If you are on our mailing list you will have already heard about Franck’s first ever “Grape Trip” planned for the week of March 28th to April 4th. If you are interested but these dates don’t work for you, there is also the possibility of organizing other Grape Trips during any week where there is availability at one of our properties between now and July 15th.

On his Grape Trips Franck will be taking guests staying in either La Maison des Deux Clochers or La Maison de la Vieille Vigne on three half-day guided bike rides through the Côte de Nuits and Côte de Beaune. The week will also be punctuated with wonderful meals and many delectable surprises such as a very special winetasting in the vineyard below.

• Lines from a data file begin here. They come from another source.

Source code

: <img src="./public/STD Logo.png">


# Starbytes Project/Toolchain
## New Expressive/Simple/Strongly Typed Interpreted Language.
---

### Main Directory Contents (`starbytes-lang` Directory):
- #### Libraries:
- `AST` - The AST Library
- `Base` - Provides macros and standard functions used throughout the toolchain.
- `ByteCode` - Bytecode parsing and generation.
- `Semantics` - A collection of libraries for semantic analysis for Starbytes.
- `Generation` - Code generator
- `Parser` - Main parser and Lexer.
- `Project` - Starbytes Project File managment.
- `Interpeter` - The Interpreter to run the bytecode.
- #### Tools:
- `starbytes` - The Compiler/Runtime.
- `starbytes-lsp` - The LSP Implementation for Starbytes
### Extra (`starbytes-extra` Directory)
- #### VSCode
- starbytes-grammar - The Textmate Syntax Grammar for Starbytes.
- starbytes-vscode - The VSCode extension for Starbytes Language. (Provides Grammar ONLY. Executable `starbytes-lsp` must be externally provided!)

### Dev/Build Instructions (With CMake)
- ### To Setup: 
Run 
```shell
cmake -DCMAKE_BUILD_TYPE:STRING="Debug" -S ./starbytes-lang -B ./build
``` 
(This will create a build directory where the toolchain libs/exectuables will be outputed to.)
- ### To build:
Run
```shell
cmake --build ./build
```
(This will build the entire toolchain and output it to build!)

This isn’t any vineyard. It is the Premier Cru appellation Clos de la Rougeotte in the famed winemaking village of Volnay.

Our friend Marco (who is the one wearing shorts, I always berate him for not wearing something warmer on his legs when the trois amigos go for their Sunday morning bikes rides) manages the Domaine that has the monopoly for this very wonderful Volnay terroir.

That’s right, Domaine Buffet, Marco’s family Domaine since the 16th Century, is the only one in the world who grows and produces this particular wine.

Franck will take his Grape Trip guests to taste some of this exclusive wine in the vineyard you see in the photos. This is of course where the actual grapes are grown, and Marco will be on hand to give his thoughts and to answer any questions.

See that cherry tree by the stone wall? It is apparently what gives Clos de la Rougeotte its rich and unique flavour of red berries. Marco (not at all biased, of course) says is the very best Volnay in existence.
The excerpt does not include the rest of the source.